Petition calling for Eileen Quiring to resign gathers 2,500 signatures

Council chair reaffirmed that she doesn’t believe there is systemic racism in Clark County

By Jack Heffernan, Columbian county government and small cities reporter
Published: June 29, 2020, 4:39pm

A petition that began circulating online over the weekend is calling for Clark County Council Chair Eileen Quiring’s resignation.

The petition had gathered roughly 2,500 signatures by Monday afternoon, two days after its creation. Last week, Quiring said that she doesn’t believe systemic racism exists in Clark County, comments that she has since reaffirmed.

Quiring’s comments came during a council time meeting Wednesday. During the meeting, councilors, in a 4-1 vote, approved a letter supporting Clark County Sheriff Chuck Atkins’ decision to ban “Thin Blue Line” flag stickers, pins and other decorations from sheriff’s office vehicles, offices and staff uniforms.

“I do not agree with this letter. I will not sign it, because I do not agree that we have systemic racism in our county. Period,” Quiring said.

The description included in the petition called Quiring’s comments “out of touch, to say the least.”

“Systemic racism is alive and well in Clark County. There is proof anywhere you choose to look,” the petition description reads. “We need a council chair who not only acknowledges that, but proposes action to combat it. Eileen Quiring needs to resign.”

As examples of racism in the county, the description listed rallies held by local organizations listed as hate groups by the Southern Poverty Law Center and a Vancouver Public Schools director who recently resigned after a tweet suggesting that fire hoses be used to quell demonstrators. It also referenced a monument near Ridgefield memorializing Jefferson Davis, the Confederacy’s only president, and a Vancouver resident and member of the far-right group Proud Boys who was arrested last week for allegedly brawling near protests in Seattle.

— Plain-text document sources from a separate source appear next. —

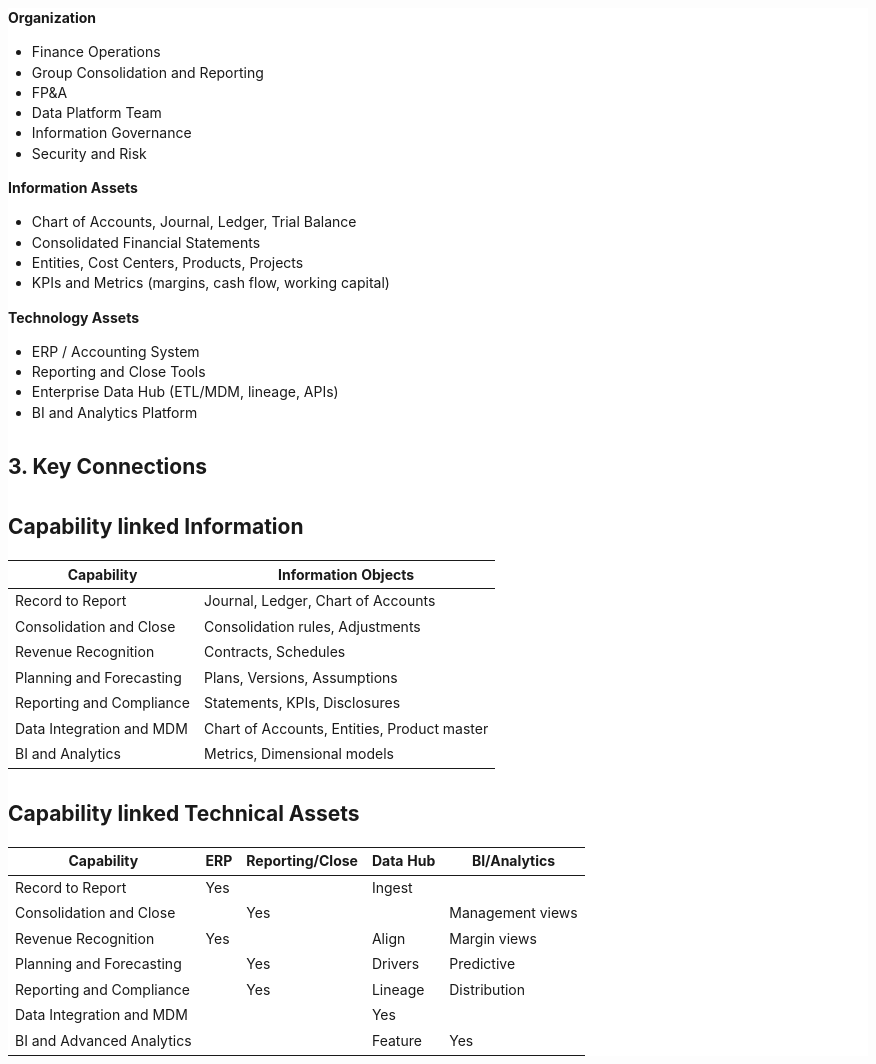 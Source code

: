 **Organization**  
- Finance Operations  
- Group Consolidation and Reporting  
- FP&A  
- Data Platform Team  
- Information Governance  
- Security and Risk

**Information Assets**  
- Chart of Accounts, Journal, Ledger, Trial Balance  
- Consolidated Financial Statements  
- Entities, Cost Centers, Products, Projects  
- KPIs and Metrics (margins, cash flow, working capital)

**Technology Assets**  
- ERP / Accounting System  
- Reporting and Close Tools  
- Enterprise Data Hub (ETL/MDM, lineage, APIs)  
- BI and Analytics Platform

## 3. Key Connections 

## Capability linked Information

| Capability                    | Information Objects                         |
|-------------------------------|---------------------------------------------|
| Record to Report              | Journal, Ledger, Chart of Accounts          |
| Consolidation and Close       | Consolidation rules, Adjustments            |
| Revenue Recognition           | Contracts, Schedules                        |
| Planning and Forecasting      | Plans, Versions, Assumptions                |
| Reporting and Compliance      | Statements, KPIs, Disclosures               |
| Data Integration and MDM      | Chart of Accounts, Entities, Product master |
| BI and Analytics              | Metrics, Dimensional models                 |

## Capability linked Technical Assets

| Capability                  | ERP | Reporting/Close | Data Hub | BI/Analytics         |
|-----------------------------|-----|-----------------|----------|----------------------|
| Record to Report            | Yes |                 | Ingest   |                      |
| Consolidation and Close     |     | Yes             |          | Management views     |
| Revenue Recognition         | Yes |                 | Align    | Margin views         |
| Planning and Forecasting    |     | Yes             | Drivers  | Predictive           |
| Reporting and Compliance    |     | Yes             | Lineage  | Distribution         |
| Data Integration and MDM    |     |                 | Yes      |                      |
| BI and Advanced Analytics   |     |                 | Feature  | Yes                  |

NAACP Vancouver and the League of United Latin American Citizens also called for the chair’s resignation over the weekend.

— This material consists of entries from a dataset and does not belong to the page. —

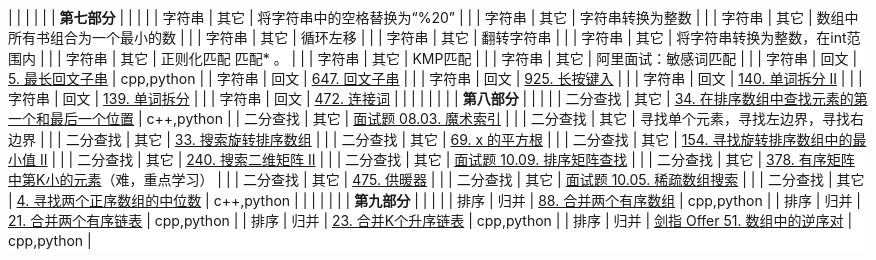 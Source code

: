 |                |                  |                                                              |            |
| **第七部分**   |                  |                                                              |            |
| 字符串         | 其它             | 将字符串中的空格替换为“%20”                                  |            |
| 字符串         | 其它             | 字符串转换为整数                                             |            |
| 字符串         | 其它             | 数组中所有书组合为一个最小的数                               |            |
| 字符串         | 其它             | 循环左移                                                     |            |
| 字符串         | 其它             | 翻转字符串                                                   |            |
| 字符串         | 其它             | 将字符串转换为整数，在int范围内                              |            |
| 字符串         | 其它             | 正则化匹配 匹配* 。                                          |            |
| 字符串         | 其它             | KMP匹配                                                      |            |
| 字符串         | 其它             | 阿里面试：敏感词匹配                                         |            |
| 字符串         | 回文             | [5. 最长回文子串](https://leetcode-cn.com/problems/longest-palindromic-substring/) | cpp,python |
| 字符串         | 回文             | [647. 回文子串](https://leetcode-cn.com/problems/palindromic-substrings/) |            |
| 字符串         | 回文             | [925. 长按键入](https://leetcode-cn.com/problems/long-pressed-name/) |            |
| 字符串         | 回文             | [140. 单词拆分 II](https://leetcode-cn.com/problems/word-break-ii/) |            |
| 字符串         | 回文             | [139. 单词拆分](https://leetcode-cn.com/problems/word-break/) |            |
| 字符串         | 回文             | [472. 连接词](https://leetcode-cn.com/problems/concatenated-words/) |            |
|                |                  |                                                              |            |
| **第八部分**   |                  |                                                              |            |
| 二分查找       | 其它             | [34. 在排序数组中查找元素的第一个和最后一个位置](https://leetcode-cn.com/problems/find-first-and-last-position-of-element-in-sorted-array/) | c++,python |
| 二分查找       | 其它             | [面试题 08.03. 魔术索引](https://leetcode-cn.com/problems/magic-index-lcci/) |            |
| 二分查找       | 其它             | 寻找单个元素，寻找左边界，寻找右边界                         |            |
| 二分查找       | 其它             | [33. 搜索旋转排序数组](https://leetcode-cn.com/problems/search-in-rotated-sorted-array/) |            |
| 二分查找       | 其它             | [69. x 的平方根](https://leetcode-cn.com/problems/sqrtx/)    |            |
| 二分查找       | 其它             | [154. 寻找旋转排序数组中的最小值 II](https://leetcode-cn.com/problems/find-minimum-in-rotated-sorted-array-ii/) |            |
| 二分查找       | 其它             | [240. 搜索二维矩阵 II](https://leetcode-cn.com/problems/search-a-2d-matrix-ii/) |            |
| 二分查找       | 其它             | [面试题 10.09. 排序矩阵查找](https://leetcode-cn.com/problems/sorted-matrix-search-lcci/) |            |
| 二分查找       | 其它             | [378. 有序矩阵中第K小的元素](https://leetcode-cn.com/problems/kth-smallest-element-in-a-sorted-matrix/)（难，重点学习） |            |
| 二分查找       | 其它             | [475. 供暖器](https://leetcode-cn.com/problems/heaters/)     |            |
| 二分查找       | 其它             | [面试题 10.05. 稀疏数组搜索](https://leetcode-cn.com/problems/sparse-array-search-lcci/) |            |
| 二分查找       | 其它             | [4. 寻找两个正序数组的中位数](https://leetcode-cn.com/problems/median-of-two-sorted-arrays/) | c++,python |
|                |                  |                                                              |            |
| **第九部分**   |                  |                                                              |            |
| 排序           | 归并             | [88. 合并两个有序数组](https://leetcode-cn.com/problems/merge-sorted-array/) | cpp,python |
| 排序           | 归并             | [21. 合并两个有序链表](https://leetcode-cn.com/problems/merge-two-sorted-lists/) | cpp,python |
| 排序           | 归并             | [23. 合并K个升序链表](https://leetcode-cn.com/problems/merge-k-sorted-lists/) | cpp,python |
| 排序           | 归并             | [剑指 Offer 51. 数组中的逆序对](https://leetcode-cn.com/problems/shu-zu-zhong-de-ni-xu-dui-lcof/) | cpp,python |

In response, Quiring wrote in a text Saturday to The Columbian that, “I will NOT be resigning.”

“I have great empathy for anyone who suffered discrimination and racism. Again, I do not condone it! These organizations having such a knee-jerk reaction to a different point of view being expressed is truly unfortunate,” Quiring said.

Quiring also said to The Columbian on Saturday that deputies with the sheriff’s office, judges in the county and staff with the county Human Resources department whom “I know” are not racist.

“If all of these people and departments with our county aren’t racist, there is not SYSTEMIC racism! That has always been my point!” Quiring said.

The topic of race came up within the human resources department in May after an employee shared a Vox article connecting anti-lockdown protests with white privilege. In 2018, a sheriff’s deputy was fired after she appeared in a photograph wearing a Proud Boys sweatshirt and appeared to be selling merchandise for the far-right group known for some of its members’ white nationalist rhetoric.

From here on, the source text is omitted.